Не мудрено, что именно мне предложил однажды Л. С. Берг… написать книгу для детей.
— Видите ли, — пояснил Лев Семенович, — к нам обратился Маршак с просьбой включить ученых в работу Детиздата. Детям нужны книжки о науке, о научных достижениях и проблемах. Мне кажется, вы бы, например, могли написать отличную книгу.
— О рыбах?
— Можно и о рыбах… Но можно бы познакомить ребят с наукой менее известной всем. С энтомологией. Наука эта ждет и своих колумбов и своих пионеров!
И вот книга написана. Я назвал ее «Необыкновенные приключения Карика и Вали». Первая редакция, куда я послал рукопись, ее отклонила.
— К Маршаку обратитесь, — посоветовал мне Л. С. Берг. — С ним поговорите… Гм, напишу-ка я ему несколько слов. Хотите?
Нет, этого я не хотел. Мне всегда казалось, что в рекомендациях и протекции нуждаются только такие книги, ценность которых сомнительна, а их публикация обременительна и для издательства и для читателей. Если книга не может сама рекомендовать себя, автору лучше воздержаться от выпуска ее на книжный рынок.
Не хотелось мне идти к Маршаку еще и потому, что я считал просто неудобным эксплуатировать свое шапочное знакомство с ним. И все же после долгих размышлений я решил обратиться к Маршаку, но, послав ему рукопись почтой, подписал свое письмо как… Анатолий Иванов.
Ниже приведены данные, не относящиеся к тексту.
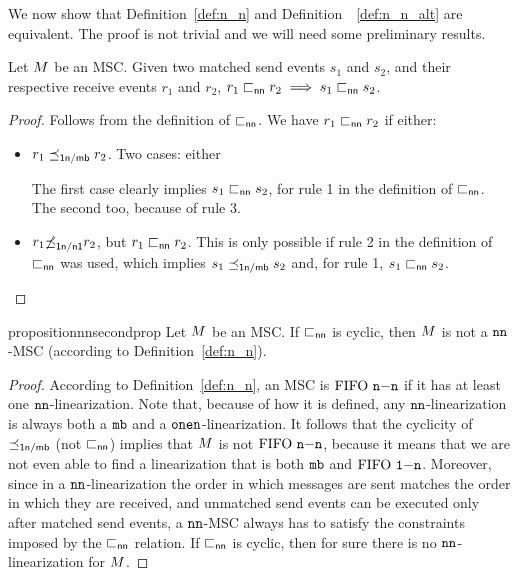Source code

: We now show that Definition~\ref{def:n_n} and Definition~~\ref{def:n_n_alt}
are equivalent. The proof is not trivial and we will need some preliminary results.

\begin{proposition}\label{prop:nn_first_prop}
	Let $M$ be an MSC. Given two matched send events $s_1$ and $s_2$, and their respective receive events $r_1$ and $r_2$, $r_1 \sqsubset_{\mathsf{nn}} r_2 \implies s_1 \sqsubset_{\mathsf{nn}} s_2$.
\end{proposition}
\begin{proof}
    Follows from the definition of $\sqsubset_{\mathsf{nn}}$. We have $r_1 \sqsubset_{\mathsf{nn}} r_2$ if either:
    \begin{itemize}%
        \item $r_1 \preceq_{\mathsf{1n/\mathsf{mb}}} r_2$. Two cases: either 
        The first case clearly implies $s_1 \sqsubset_{\mathsf{nn}} s_2$, for rule 1 in the definition of $\sqsubset_{\mathsf{nn}}$. The second too, because of rule 3.
        \item  $r_1 {\not\preceq}_{\mathsf{1n/n1}} r_2$, but $r_1 \sqsubset_{\mathsf{nn}} r_2$. This is only possible if rule 2 in the definition of $\sqsubset_{\mathsf{nn}}$ was used, which implies $s_1 \preceq_{\mathsf{1n/\mathsf{mb}}} s_2$ and, for rule 1, $s_1 \sqsubset_{\mathsf{nn}} s_2$.
    \end{itemize}
\end{proof}

\begin{restatable}{proposition}{nnsecondprop}
\label{prop:n_n_cycl}
	Let $M$ be an MSC. If $\sqsubset_{\mathsf{nn}}$ is cyclic, then $M$ is not a $\mathtt{nn}$-MSC (according to Definition~\ref{def:n_n}).
\end{restatable}
\begin{proof}
    According to Definition~\ref{def:n_n}, an MSC is $\text{FIFO } \mathtt{n\mathsf{-}n}$ if it has at least one $\mathtt{nn}$-linearization. Note that, because of how it is defined, any $\mathtt{nn}$-linearization is always both a $\mathtt{mb}$ and a $\mathtt{onen}$-linearization. It follows that the cyclicity of $\preceq_{\mathsf{1n/\mathsf{mb}}}$ (not $\sqsubset_{\mathsf{nn}}$) implies that $M$ is not $\text{FIFO } \mathtt{n\mathsf{-}n}$, because it means that we are not even able to find a linearization that is both $\mathtt{mb}$ and $\text{FIFO } \mathtt{1\mathsf{-}n}$. Moreover, since in a $\mathtt{nn}$-linearization the order in which messages are sent matches the order in which they are received, and unmatched send events can be executed only after matched send events, a $\mathtt{nn}$-MSC always has to satisfy the constraints imposed by the $\sqsubset_{\mathsf{nn}}$ relation. If $\sqsubset_{\mathsf{nn}}$ is cyclic, then for sure there is no $\mathtt{nn}$-linearization for $M$.
\end{proof}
Упомянул, что человек я приезжий, пробуду в Ленинграде не более месяца, адреса не имею, но прошу, если повесть понравится, позвонить мне по телефону на квартиру товарища, у которого я временно остановился, указав при этом номер своего домашнего телефона.
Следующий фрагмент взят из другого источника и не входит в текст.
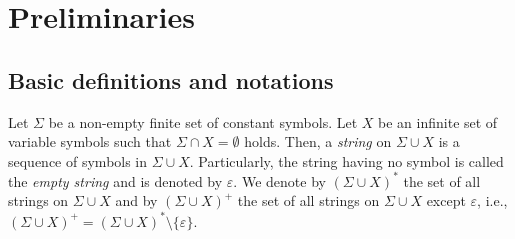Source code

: \section{Preliminaries}

\subsection{Basic definitions and notations}\label{subsec:basicdef}

Let $\Sigma$ be a non-empty finite set of constant symbols.
Let $X$ be an infinite set of variable symbols such that $\Sigma \cap X = \emptyset$ holds.
Then, a \textit{string} on $\Sigma \cup X$ is a sequence of symbols in $\Sigma \cup X$.
Particularly, the string having no symbol is called the \textit{empty string} and is denoted by $\varepsilon$.
We denote by $(\Sigma \cup X)^{\ast}$ the set of all strings on $\Sigma \cup X$ 
and by $(\Sigma \cup X)^{+}$ the set of all strings on $\Sigma\cup X$ except $\varepsilon$, i.e., $(\Sigma \cup X)^{+}=(\Sigma \cup X)^{\ast}\setminus \{\varepsilon\}$.

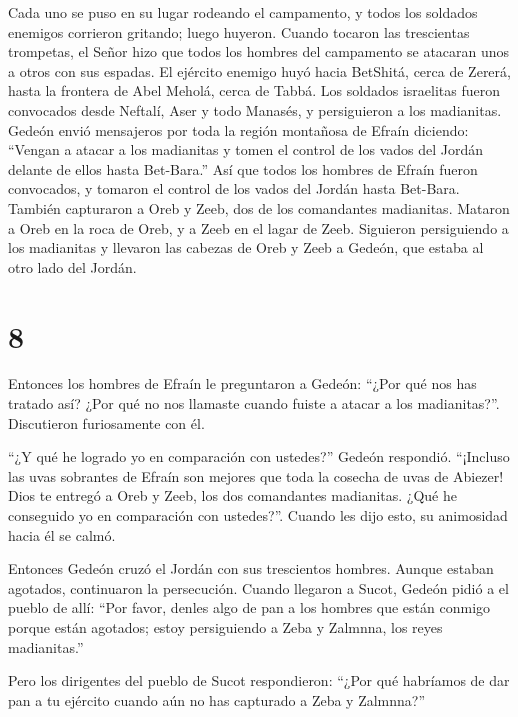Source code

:  Cada uno se puso en su lugar rodeando el campamento, y
todos los soldados enemigos corrieron gritando; luego huyeron.
 Cuando tocaron las trescientas trompetas, el Señor hizo
que todos los hombres del campamento se atacaran unos a otros con sus
espadas. El ejército enemigo huyó hacia BetShitá, cerca de Zererá, hasta
la frontera de Abel Meholá, cerca de Tabbá.  Los soldados
israelitas fueron convocados desde Neftalí, Aser y todo Manasés, y
persiguieron a los madianitas.  Gedeón envió mensajeros por
toda la región montañosa de Efraín diciendo: ``Vengan a atacar a los
madianitas y tomen el control de los vados del Jordán delante de ellos
hasta Bet-Bara.'' Así que todos los hombres de Efraín fueron convocados,
y tomaron el control de los vados del Jordán hasta Bet-Bara.
 También capturaron a Oreb y Zeeb, dos de los comandantes
madianitas. Mataron a Oreb en la roca de Oreb, y a Zeeb en el lagar de
Zeeb. Siguieron persiguiendo a los madianitas y llevaron las cabezas de
Oreb y Zeeb a Gedeón, que estaba al otro lado del Jordán.

\hypertarget{section-7}{%
\section{8}\label{section-7}}

 Entonces los hombres de Efraín le preguntaron a Gedeón:
``¿Por qué nos has tratado así? ¿Por qué no nos llamaste cuando fuiste a
atacar a los madianitas?''. Discutieron furiosamente con él.

 ``¿Y qué he logrado yo en comparación con ustedes?'' Gedeón
respondió. ``¡Incluso las uvas sobrantes de Efraín son mejores que toda
la cosecha de uvas de Abiezer!  Dios te entregó a Oreb y
Zeeb, los dos comandantes madianitas. ¿Qué he conseguido yo en
comparación con ustedes?''. Cuando les dijo esto, su animosidad hacia él
se calmó.

 Entonces Gedeón cruzó el Jordán con sus trescientos
hombres. Aunque estaban agotados, continuaron la persecución.
 Cuando llegaron a Sucot, Gedeón pidió a el pueblo de allí:
``Por favor, denles algo de pan a los hombres que están conmigo porque
están agotados; estoy persiguiendo a Zeba y Zalmnna, los reyes
madianitas.''

 Pero los dirigentes del pueblo de Sucot respondieron:
``¿Por qué habríamos de dar pan a tu ejército cuando aún no has
capturado a Zeba y Zalmnna?''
Через семь или восемь дней Самуил Яковлевич позвонил мне и сказал:
— Товарищ Иванов? Рукопись я прочитал. Будем печатать. Идите в Детиздат, к директору. К Леониду Яковлевичу Криволапову. У него на столе лежит договор на вашу повесть. А когда подпишете договор, переговорите с заместителем редактора журнала «Костер» Тамарой Григорьевной Габбе. Мы решили напечатать вашу повесть сначала в «Костре».
Сейчас многим писателям кажется фантастической такая оперативность в работе. Но «при Маршаке» было именно так.
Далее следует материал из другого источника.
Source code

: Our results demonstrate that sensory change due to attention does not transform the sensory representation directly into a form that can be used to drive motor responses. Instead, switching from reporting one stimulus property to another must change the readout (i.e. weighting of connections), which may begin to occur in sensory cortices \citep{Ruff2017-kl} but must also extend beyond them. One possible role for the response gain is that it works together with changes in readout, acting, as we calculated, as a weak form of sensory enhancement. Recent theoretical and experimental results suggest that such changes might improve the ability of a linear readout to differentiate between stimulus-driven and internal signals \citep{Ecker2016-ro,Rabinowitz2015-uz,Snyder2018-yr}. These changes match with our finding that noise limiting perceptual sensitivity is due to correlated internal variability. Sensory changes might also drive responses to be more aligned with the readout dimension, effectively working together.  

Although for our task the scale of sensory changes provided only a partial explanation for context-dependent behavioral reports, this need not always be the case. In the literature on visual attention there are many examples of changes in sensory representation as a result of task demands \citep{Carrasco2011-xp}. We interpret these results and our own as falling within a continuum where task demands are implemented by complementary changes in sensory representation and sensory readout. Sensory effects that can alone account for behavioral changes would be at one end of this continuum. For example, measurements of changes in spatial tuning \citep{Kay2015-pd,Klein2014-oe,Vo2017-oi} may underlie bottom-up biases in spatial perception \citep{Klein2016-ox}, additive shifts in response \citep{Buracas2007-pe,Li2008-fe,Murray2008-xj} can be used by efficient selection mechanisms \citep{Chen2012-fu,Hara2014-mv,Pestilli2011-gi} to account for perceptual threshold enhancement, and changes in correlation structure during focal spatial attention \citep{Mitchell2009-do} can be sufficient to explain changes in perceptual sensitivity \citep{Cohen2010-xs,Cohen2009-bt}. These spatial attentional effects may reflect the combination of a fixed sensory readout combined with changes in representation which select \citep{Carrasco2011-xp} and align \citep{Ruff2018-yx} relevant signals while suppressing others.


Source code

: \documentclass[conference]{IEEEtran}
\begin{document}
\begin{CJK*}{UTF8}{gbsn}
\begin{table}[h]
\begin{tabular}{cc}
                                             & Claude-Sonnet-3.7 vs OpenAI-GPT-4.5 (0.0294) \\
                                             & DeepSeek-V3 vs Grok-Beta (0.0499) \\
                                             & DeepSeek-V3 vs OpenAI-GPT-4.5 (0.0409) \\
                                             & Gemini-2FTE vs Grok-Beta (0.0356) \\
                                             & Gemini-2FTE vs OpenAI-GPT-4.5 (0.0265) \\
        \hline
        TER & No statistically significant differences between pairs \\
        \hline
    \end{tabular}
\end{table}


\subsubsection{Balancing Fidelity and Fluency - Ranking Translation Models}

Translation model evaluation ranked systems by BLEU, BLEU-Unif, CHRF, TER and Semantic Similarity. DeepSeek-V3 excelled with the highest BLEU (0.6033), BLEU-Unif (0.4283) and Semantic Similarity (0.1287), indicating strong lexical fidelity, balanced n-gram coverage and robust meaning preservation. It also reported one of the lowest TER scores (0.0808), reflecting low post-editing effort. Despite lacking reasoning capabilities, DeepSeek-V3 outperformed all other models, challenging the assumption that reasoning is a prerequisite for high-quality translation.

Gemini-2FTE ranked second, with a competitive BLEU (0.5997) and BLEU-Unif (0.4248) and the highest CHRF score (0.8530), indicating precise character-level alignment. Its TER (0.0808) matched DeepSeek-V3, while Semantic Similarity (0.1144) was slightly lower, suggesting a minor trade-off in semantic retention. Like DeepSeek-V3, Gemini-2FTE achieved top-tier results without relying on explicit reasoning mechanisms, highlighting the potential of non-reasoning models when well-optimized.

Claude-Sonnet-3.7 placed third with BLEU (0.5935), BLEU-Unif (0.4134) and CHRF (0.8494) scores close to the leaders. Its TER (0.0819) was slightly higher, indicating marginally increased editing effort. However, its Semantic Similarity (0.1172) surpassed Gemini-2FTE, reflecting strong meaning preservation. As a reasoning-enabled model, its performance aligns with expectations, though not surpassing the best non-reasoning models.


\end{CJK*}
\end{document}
С. Я. Маршак работал в то время штатным консультантом в ленинградском отделении Детиздата. Зная, как работал Маршак и какое внимание он уделял и начинающим авторам, и всей детской литературе, я должен сказать: это был, вероятно, единственный и неповторимый консультант. То, что он делал тогда для становления и утверждения детской литературы, вряд ли сумели бы сделать без Маршака все консультанты, редакторы и руководящие работники Детиздата.
Сейчас, оглядываясь назад, мы можем оценить по-настоящему и великолепные усилия Маршака — организатора детской литературы, и его советский стиль работы, стиль работы человека, мыслящего в государственных масштабах. Собирая вокруг Детиздата бывалых и знающих людей, видевших за свою жизнь такое, чего иному, проживи он и тысячу лет, не увидеть, Маршак отнюдь не думал превращать каждого в писателя для детей, но и не отпускал из Детиздата ни одного человека, пока тот не оставлял после себя «свою шерстинку».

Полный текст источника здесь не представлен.